What is required - Look through the material below. Return exactly the lines from the one with "5. Press the" through the one with "# Automatically and", both included.

Provided material -
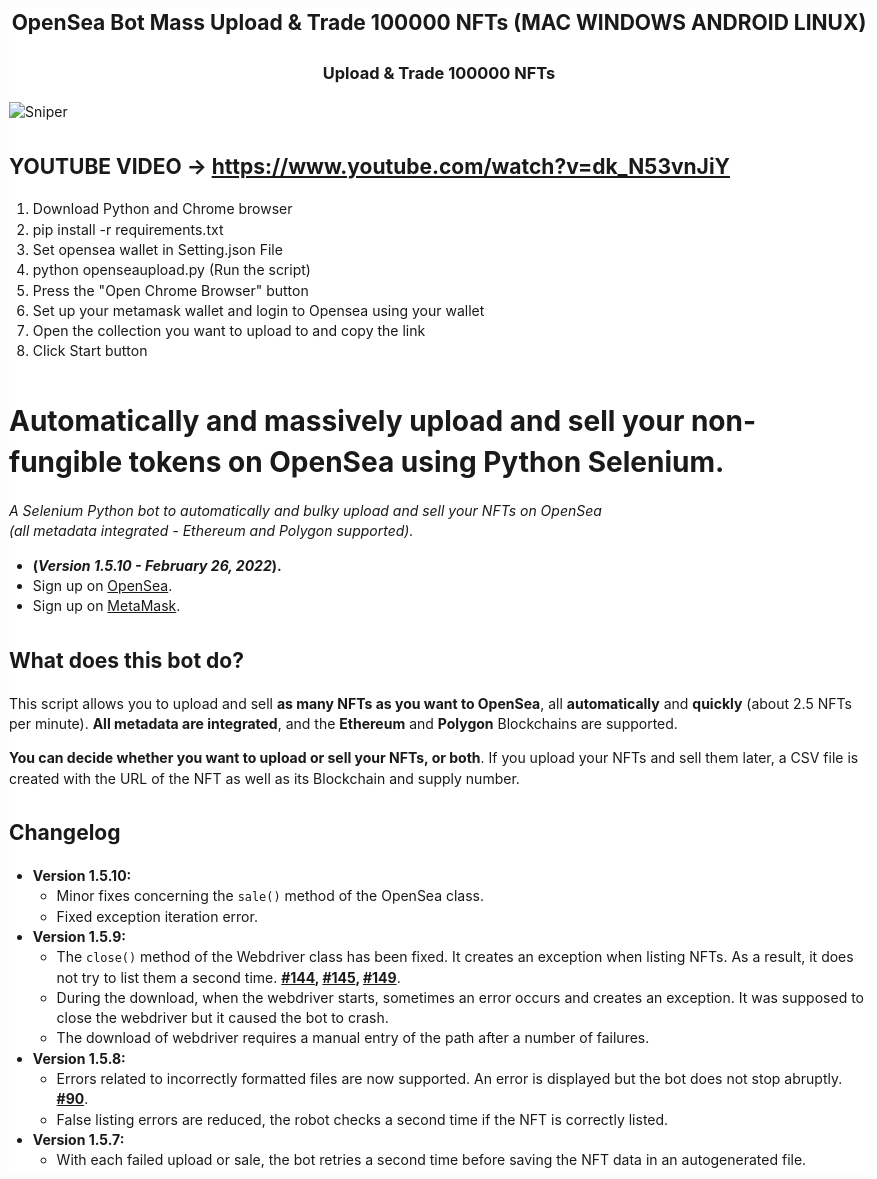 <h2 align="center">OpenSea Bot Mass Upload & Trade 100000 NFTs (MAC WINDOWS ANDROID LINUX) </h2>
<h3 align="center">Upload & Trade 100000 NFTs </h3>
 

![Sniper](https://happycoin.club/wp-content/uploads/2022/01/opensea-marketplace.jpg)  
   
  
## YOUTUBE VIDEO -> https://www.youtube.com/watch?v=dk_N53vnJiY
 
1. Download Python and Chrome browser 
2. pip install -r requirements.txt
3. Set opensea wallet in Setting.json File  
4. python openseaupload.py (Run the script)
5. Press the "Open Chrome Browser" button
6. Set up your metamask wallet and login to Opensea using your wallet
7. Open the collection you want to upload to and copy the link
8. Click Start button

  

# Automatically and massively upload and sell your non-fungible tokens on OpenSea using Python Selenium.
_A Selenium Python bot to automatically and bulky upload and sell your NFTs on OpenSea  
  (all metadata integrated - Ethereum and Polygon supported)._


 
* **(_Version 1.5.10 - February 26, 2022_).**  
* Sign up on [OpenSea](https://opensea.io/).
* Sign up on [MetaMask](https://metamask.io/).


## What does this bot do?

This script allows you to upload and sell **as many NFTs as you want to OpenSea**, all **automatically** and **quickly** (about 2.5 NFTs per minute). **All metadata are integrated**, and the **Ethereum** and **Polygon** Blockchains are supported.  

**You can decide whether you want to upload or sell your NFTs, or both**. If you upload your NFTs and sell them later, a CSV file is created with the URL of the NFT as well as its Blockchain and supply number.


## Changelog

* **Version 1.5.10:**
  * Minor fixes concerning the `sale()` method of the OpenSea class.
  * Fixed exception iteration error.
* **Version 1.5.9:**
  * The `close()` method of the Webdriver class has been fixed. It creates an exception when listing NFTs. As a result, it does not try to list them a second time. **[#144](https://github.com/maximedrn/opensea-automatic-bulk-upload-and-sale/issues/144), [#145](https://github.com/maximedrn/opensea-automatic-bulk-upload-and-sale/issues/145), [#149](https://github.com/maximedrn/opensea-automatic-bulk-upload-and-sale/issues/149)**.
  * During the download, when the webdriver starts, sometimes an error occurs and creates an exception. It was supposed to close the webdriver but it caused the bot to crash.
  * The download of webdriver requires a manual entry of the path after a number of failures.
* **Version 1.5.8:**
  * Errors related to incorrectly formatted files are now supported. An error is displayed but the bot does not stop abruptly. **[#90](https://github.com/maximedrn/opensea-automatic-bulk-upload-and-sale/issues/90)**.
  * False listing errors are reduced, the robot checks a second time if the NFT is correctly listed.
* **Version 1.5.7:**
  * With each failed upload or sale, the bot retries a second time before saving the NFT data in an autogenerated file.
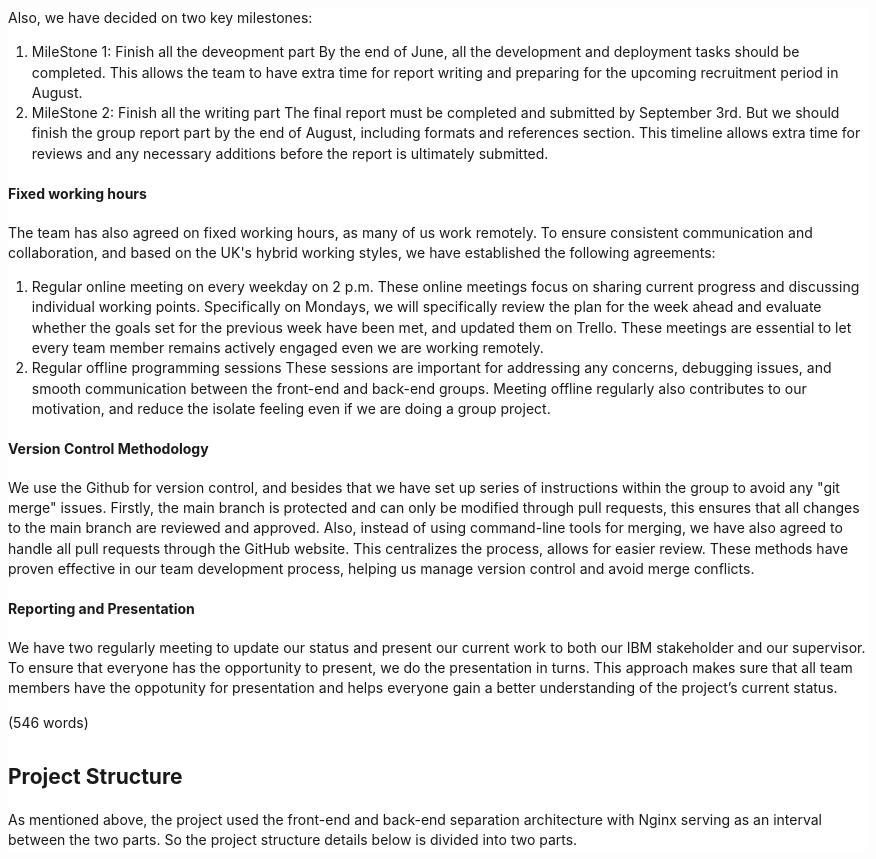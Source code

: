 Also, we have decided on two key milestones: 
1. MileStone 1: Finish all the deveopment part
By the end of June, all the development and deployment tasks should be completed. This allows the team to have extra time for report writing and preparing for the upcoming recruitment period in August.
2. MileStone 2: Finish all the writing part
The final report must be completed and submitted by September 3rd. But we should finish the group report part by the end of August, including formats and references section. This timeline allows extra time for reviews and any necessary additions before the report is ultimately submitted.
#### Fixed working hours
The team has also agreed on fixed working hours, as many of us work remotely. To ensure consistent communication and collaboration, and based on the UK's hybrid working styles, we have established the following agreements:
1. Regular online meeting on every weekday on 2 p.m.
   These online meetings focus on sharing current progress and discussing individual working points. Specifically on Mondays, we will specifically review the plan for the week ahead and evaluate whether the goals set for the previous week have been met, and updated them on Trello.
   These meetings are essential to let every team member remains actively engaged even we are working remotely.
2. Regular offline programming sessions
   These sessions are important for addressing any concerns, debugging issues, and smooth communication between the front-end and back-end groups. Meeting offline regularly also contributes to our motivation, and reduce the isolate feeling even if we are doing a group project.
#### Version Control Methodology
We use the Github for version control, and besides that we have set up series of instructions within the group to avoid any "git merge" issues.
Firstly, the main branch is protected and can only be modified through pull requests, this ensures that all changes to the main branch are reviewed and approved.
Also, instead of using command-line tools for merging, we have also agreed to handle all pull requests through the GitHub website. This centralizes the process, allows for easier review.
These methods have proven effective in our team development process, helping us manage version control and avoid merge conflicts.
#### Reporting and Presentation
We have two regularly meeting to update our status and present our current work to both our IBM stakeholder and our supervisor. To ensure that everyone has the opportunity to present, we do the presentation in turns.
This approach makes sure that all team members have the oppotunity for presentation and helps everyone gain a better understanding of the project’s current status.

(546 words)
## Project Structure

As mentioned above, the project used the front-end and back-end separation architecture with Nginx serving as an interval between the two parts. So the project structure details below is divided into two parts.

Task solution -
5. Press the "Open Chrome Browser" button
6. Set up your metamask wallet and login to Opensea using your wallet
7. Open the collection you want to upload to and copy the link
8. Click Start button

  

# Automatically and massively upload and sell your non-fungible tokens on OpenSea using Python Selenium.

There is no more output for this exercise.